Y Nuestra Ajustada Señora del Chanel de Cospedal ha hecho eso.
Y los otros, los sanchos que deberían obviar las quejas de capilla de su interlocutora, que deberían tirar del espíritu de traje con arrugas y rapado semiperfecto de Pep, se difrazan de Joan Gaspar, de Josep Lluis Nuñez y se quejan amargamente y entran en el juego y reclaman una tarjeta amarilla inexistente, un penalty que se fue al limbo...
Intentan justificar por qué Busquets soltó el codo, por qué Messí se tiro, por qué Victor Valdés se metió en una trifulca con el segundo entrenador del Madrid en la banda cuando ni siquiera debería haberse acercado a la banda.
Las cifras bailan en un baile de perros en el que, como diría el poeta urbano, los gatos no saben bailar porque no les importa nada salvo su verdad, salvo su necesidad.
A una, la santa dolores de Cospedal, su necesidad de justificar una política de recortes en la que cree pero en la que no tiene los reaños suficientes como para confiar como elemento electoral para dentro de cuatro años.
A los otros, los sanchopanzas de la élite guerrera de Barreda y su quijotesca defensora Cristina Garmendia, su necesidad de demostrar que no han generado déficit para justificar una política de servicio social en la que no creen verdaderamente porque saben que no todo el dinero se ha ido en servicios y no todos los servicios eran del todo necesarios.
Así que, esa incapacidad de defender en lo que se cree, esa imposibilidad tan nuestra de apechugar con lo que nos encontramos y no buscar excusas en los demás a nuestros actos, hace que haya un baile de cifras mareante, hace que el ciudadano sea incapaz de saber la cantidad exacta del dinero que se debe y en qué se debe.
Y encima la Sindicatura de Cuentas de Castilla La Mancha -¡si Felipe II levantara la cabeza y se enterara de lo que han hecho con su Sindicatura de cuentas!- se suma al clásico futbolístico y se disfraza de árbitro indolente y cobarde que no quiere amonestar ni a unos ni a otros, que no saca la tarjetas que debe, que no expulsa al agresor y que saca las faltas fuera del área para no verse obligado a pitar una pena máxima.

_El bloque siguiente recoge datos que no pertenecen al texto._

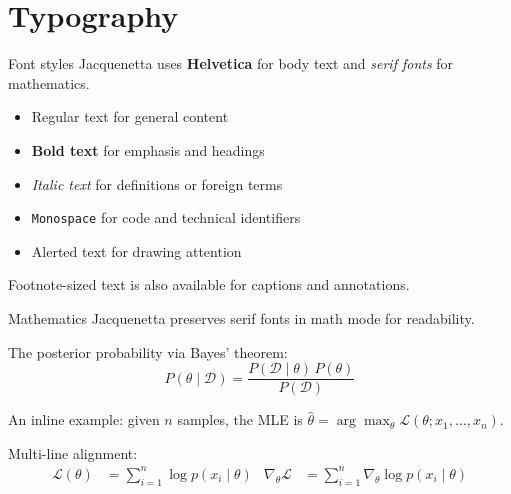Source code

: \documentclass[aspectratio=169]{beamer}
\begin{document}
\section{Typography}


\begin{frame}{Font styles}
    Jacquenetta uses \textbf{Helvetica} for body text and
    \textit{serif fonts} for mathematics.

    \vspace{0.4cm}
    \begin{itemize}
        \item Regular text for general content
        \item \textbf{Bold text} for emphasis and headings
        \item \textit{Italic text} for definitions or foreign terms
        \item \texttt{Monospace} for code and technical identifiers
        \item \alert{Alerted text} for drawing attention
    \end{itemize}

    \vspace{0.4cm}
    {\footnotesize Footnote-sized text is also available for captions
    and annotations.}
\end{frame}

\begin{frame}{Mathematics}
    Jacquenetta preserves serif fonts in math mode for readability.

    \vspace{0.2cm}
    The posterior probability via Bayes' theorem:
    \[
        P(\theta \mid \mathcal{D}) =
        \frac{P(\mathcal{D} \mid \theta)\, P(\theta)}
             {P(\mathcal{D})}
    \]

    An inline example: given $n$ samples, the MLE is
    $\hat{\theta} = \arg\max_\theta \mathcal{L}(\theta; x_1, \dots, x_n)$.

    \vspace{0.2cm}
    Multi-line alignment:
    \begin{align}
        \mathcal{L}(\theta)
            &= \textstyle\sum_{i=1}^{n} \log p(x_i \mid \theta)
        &
        \nabla_\theta \mathcal{L}
            &= \textstyle\sum_{i=1}^{n}
                \nabla_\theta \log p(x_i \mid \theta)
    \end{align}
\end{frame}
\end{document}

Así que parece que hay tres -o incluso cuatro- déficit castellano manchegos. Pero en realidad solamente hay uno. El problema es que nosotros no sabemos no tener razón.
En cualquier país civilizado -incluso en los occidentales atlánticos- una institución, una entidad, una autoridad da una cifra de deficit y todo el mundo trabaja con ella. Se acabó.
No se cuestiona, no se interpreta. No se engorda para ponerla como excusa ni se rebaja para utilizarla como mérito propio y demérito del sustituto.
Puede parecer autoritario, antidemocratico y oscuro y puede que lo sea. Pero es tan antiguo como los tirbunales de cuentas, tan antiguo como los quaestores romanos. Tan antiguo como las matemáticas.
Pero, como a Nuestra Señora de Cospedal no le gusta eso, lo más probable es que tire de la otra solución que Mou utiliza en los clásicos.
Dejar en el banquillo a todos aquellos que no siguen su política; privar del juego a los que saben jugar mucho mejor que ella pero nunca han jugado para ella.
A todos aquellos que llevan veinte años en el Real Madrid pero piensan que la gestión pública es algo más que el camino hacia la reelección y que las elecciones o las crisis no pueden impedirte hacer un correcto y ajustado servicio público.
Condenar a los entrenamientos en solitario fuera de la lista de convocados a todos aquellos que saben mover el balón y no quieren echarlo fuera, a todos aquellos que saben desmarcarse pero reconocen un fuera de juego para no poner en entredicho al árbitro. A todos aquellos que salen a un campo a jugar al fútbol porque no les importa quien gane mientras lo haga quien tiene que hacerlo.
A todos aquellos que sin ser de nadie no son de los suyos.
De hecho, creo que ya lo está haciendo.